The Self-Built City charts the material and ecological history of self-built settlements in São Paulo, one of the primary megacities in the global South, where one-third of the citizens live in conditions that challenge or reproduce systems of oppression in place since the turn of the late 19th century. I study camps, favelas, mutirões (collective self-built housing), hillslopes, and riverbanks at the feet of the Serra da Cantareira mountain range on the northern edge of São Paulo as they have been constructed under the Brazilian dictatorship (1964–1985) and democracy (since 1985). By analyzing the material politics of occupations, squatting, camping, self-building, hijacking, I argue that the construction of difference in the self-built city is enacted through environment and knowledge ecologies that are intersectional.
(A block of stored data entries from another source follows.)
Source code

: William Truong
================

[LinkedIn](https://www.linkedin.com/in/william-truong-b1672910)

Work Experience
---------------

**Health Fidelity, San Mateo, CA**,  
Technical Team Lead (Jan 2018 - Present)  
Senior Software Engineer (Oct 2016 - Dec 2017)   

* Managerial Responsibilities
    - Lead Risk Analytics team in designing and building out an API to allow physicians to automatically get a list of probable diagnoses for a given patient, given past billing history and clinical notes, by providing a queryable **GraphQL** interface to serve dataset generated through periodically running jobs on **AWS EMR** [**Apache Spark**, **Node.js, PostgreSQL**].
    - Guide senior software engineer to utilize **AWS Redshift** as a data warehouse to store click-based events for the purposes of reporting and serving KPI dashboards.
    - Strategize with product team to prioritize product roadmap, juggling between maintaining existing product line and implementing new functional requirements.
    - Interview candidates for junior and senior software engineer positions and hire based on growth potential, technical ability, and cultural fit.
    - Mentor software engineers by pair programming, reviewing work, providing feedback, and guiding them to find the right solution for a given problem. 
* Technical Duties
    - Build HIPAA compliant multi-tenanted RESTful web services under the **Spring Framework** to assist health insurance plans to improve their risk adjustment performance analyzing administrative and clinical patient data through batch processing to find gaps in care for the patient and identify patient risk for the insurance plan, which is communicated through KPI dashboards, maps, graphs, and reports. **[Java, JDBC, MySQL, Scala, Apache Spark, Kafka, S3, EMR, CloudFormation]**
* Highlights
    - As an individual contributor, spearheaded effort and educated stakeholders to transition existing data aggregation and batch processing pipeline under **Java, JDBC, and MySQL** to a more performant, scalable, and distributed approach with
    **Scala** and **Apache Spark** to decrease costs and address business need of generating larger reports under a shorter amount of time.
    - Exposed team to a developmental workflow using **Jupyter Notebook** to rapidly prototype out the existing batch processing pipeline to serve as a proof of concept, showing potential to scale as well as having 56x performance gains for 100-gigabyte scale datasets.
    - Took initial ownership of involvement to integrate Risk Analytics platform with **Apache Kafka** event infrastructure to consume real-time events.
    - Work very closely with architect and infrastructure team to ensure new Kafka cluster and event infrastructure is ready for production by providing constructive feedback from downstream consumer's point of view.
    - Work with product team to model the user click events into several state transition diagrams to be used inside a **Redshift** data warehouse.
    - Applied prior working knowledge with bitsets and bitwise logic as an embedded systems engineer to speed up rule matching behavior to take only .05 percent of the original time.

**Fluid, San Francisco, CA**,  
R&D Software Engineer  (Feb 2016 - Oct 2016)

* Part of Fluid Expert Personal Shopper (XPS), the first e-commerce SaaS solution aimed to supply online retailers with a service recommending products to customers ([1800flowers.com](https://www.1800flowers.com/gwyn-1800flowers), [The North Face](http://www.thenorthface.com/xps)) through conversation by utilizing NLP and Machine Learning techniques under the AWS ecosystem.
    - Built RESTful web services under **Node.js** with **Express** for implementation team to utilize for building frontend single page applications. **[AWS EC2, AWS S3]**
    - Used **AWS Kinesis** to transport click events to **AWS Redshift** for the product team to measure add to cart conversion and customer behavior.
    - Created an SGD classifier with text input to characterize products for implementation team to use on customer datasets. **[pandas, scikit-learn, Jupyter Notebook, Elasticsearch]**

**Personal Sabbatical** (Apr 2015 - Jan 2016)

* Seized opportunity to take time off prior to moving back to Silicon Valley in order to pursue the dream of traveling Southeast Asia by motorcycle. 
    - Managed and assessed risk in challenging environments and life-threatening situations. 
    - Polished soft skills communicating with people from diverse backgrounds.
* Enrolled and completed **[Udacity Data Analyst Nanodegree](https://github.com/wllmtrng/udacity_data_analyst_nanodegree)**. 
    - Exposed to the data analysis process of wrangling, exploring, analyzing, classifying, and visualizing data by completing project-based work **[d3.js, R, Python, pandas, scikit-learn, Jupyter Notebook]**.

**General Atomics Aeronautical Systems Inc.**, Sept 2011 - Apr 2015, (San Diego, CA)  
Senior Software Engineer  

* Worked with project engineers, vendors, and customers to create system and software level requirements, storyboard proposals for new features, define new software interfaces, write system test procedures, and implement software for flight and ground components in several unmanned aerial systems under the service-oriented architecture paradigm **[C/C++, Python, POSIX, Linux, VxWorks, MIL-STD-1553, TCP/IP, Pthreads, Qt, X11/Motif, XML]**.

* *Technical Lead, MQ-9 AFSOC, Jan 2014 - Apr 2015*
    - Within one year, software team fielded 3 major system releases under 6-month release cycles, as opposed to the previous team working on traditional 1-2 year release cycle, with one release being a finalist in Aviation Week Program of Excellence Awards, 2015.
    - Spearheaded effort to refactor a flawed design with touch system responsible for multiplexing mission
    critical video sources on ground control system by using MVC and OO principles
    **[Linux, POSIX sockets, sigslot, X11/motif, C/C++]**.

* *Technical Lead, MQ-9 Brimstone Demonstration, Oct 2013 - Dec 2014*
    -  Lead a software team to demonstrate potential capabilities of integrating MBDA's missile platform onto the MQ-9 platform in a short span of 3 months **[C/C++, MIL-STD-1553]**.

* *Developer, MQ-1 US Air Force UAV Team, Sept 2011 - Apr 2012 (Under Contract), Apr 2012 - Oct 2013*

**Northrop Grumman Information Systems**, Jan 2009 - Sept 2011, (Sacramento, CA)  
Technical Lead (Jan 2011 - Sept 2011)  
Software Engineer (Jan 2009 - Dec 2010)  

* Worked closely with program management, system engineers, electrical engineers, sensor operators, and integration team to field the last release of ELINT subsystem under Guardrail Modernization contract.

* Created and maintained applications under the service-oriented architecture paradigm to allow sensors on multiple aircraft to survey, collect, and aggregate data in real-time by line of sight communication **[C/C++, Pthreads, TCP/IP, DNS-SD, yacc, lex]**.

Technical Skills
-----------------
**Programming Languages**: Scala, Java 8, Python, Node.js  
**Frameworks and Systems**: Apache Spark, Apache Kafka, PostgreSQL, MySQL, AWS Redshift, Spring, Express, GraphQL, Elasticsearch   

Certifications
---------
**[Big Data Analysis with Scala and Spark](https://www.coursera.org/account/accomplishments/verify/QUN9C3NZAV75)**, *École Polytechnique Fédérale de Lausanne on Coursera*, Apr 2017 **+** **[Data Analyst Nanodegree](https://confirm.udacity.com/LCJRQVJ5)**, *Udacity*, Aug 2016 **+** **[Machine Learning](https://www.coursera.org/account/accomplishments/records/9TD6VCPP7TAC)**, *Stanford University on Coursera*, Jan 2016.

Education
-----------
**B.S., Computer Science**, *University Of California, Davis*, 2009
Whereas these studies have highlighted the urban formation of self-built settlements, this project examines more-than-urban ecologies shaping the urbanization in the foothills of the Serra, where hydrography, terrain, and topography become political agents in the settlements' urbanization. The interplay between humans, land, dwellings, and the materiality of rivers and hills has borne repercussions for political identities and governmental techniques that construct specific human-environment relationships. Imbued with heroic attempts, dispossession injuries, lost expectations, and dreams for the future, this history draws on three years of archival research in almost completely untapped repositories in the northern peripheries of São Paulo, visual analyses of historical maps and architectural drawings, and multi-site ethnographic fieldwork.
Ultimately, through the material and ecological history of the self-built city this project documents a central tenet of Brazilian urban modernity: the attempt to overcome “nature” while securing the privileges of the few through racist, heteropatriarchal, and ecocidal forms of oppression. Planning policies and architectural projects have been central to maintaining or challenging such privileges—from the will to sanitize the poor through their dwellings ('50s and '60s), to empowering them via collective housing cooperatives ('80s), and to involving them in participatory planning processes that risk reproducing the very inequality they aim to overcome (the present).